Task requirements:
Working from the records beneath this line, reproduce each one exactly.

Listed records:
——————————
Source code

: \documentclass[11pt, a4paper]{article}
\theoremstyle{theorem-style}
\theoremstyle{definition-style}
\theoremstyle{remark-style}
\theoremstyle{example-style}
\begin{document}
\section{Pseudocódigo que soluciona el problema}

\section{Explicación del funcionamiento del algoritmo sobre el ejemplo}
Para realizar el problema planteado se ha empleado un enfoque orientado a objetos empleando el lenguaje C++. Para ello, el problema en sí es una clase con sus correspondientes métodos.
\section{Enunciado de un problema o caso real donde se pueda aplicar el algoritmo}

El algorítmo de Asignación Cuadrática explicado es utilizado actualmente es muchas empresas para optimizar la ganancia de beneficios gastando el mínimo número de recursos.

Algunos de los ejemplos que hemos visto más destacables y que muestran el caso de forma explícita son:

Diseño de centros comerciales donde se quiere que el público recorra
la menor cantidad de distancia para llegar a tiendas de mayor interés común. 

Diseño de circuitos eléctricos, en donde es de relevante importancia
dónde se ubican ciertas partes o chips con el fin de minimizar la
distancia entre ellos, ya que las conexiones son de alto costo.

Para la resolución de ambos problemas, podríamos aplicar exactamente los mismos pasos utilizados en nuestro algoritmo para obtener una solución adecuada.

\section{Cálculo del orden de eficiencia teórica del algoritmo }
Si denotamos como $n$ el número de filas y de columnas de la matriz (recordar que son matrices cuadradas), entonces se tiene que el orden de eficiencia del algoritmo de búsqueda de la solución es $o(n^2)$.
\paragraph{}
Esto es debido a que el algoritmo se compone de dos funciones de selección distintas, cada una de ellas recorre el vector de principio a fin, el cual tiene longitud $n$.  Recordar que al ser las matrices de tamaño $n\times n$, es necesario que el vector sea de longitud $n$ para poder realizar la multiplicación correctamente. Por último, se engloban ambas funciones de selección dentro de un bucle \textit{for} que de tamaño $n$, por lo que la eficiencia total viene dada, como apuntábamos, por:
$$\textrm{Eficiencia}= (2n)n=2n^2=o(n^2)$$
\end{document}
——————————
Task output:
Source code

: \documentclass[11pt, a4paper]{article}
\theoremstyle{theorem-style}
\theoremstyle{definition-style}
\theoremstyle{remark-style}
\theoremstyle{example-style}
\begin{document}
\section{Pseudocódigo que soluciona el problema}

\section{Explicación del funcionamiento del algoritmo sobre el ejemplo}
Para realizar el problema planteado se ha empleado un enfoque orientado a objetos empleando el lenguaje C++. Para ello, el problema en sí es una clase con sus correspondientes métodos.
\section{Enunciado de un problema o caso real donde se pueda aplicar el algoritmo}

El algorítmo de Asignación Cuadrática explicado es utilizado actualmente es muchas empresas para optimizar la ganancia de beneficios gastando el mínimo número de recursos.

Algunos de los ejemplos que hemos visto más destacables y que muestran el caso de forma explícita son:

Diseño de centros comerciales donde se quiere que el público recorra
la menor cantidad de distancia para llegar a tiendas de mayor interés común. 

Diseño de circuitos eléctricos, en donde es de relevante importancia
dónde se ubican ciertas partes o chips con el fin de minimizar la
distancia entre ellos, ya que las conexiones son de alto costo.

Para la resolución de ambos problemas, podríamos aplicar exactamente los mismos pasos utilizados en nuestro algoritmo para obtener una solución adecuada.

\section{Cálculo del orden de eficiencia teórica del algoritmo }
Si denotamos como $n$ el número de filas y de columnas de la matriz (recordar que son matrices cuadradas), entonces se tiene que el orden de eficiencia del algoritmo de búsqueda de la solución es $o(n^2)$.
\paragraph{}
Esto es debido a que el algoritmo se compone de dos funciones de selección distintas, cada una de ellas recorre el vector de principio a fin, el cual tiene longitud $n$.  Recordar que al ser las matrices de tamaño $n\times n$, es necesario que el vector sea de longitud $n$ para poder realizar la multiplicación correctamente. Por último, se engloban ambas funciones de selección dentro de un bucle \textit{for} que de tamaño $n$, por lo que la eficiencia total viene dada, como apuntábamos, por:
$$\textrm{Eficiencia}= (2n)n=2n^2=o(n^2)$$
\end{document}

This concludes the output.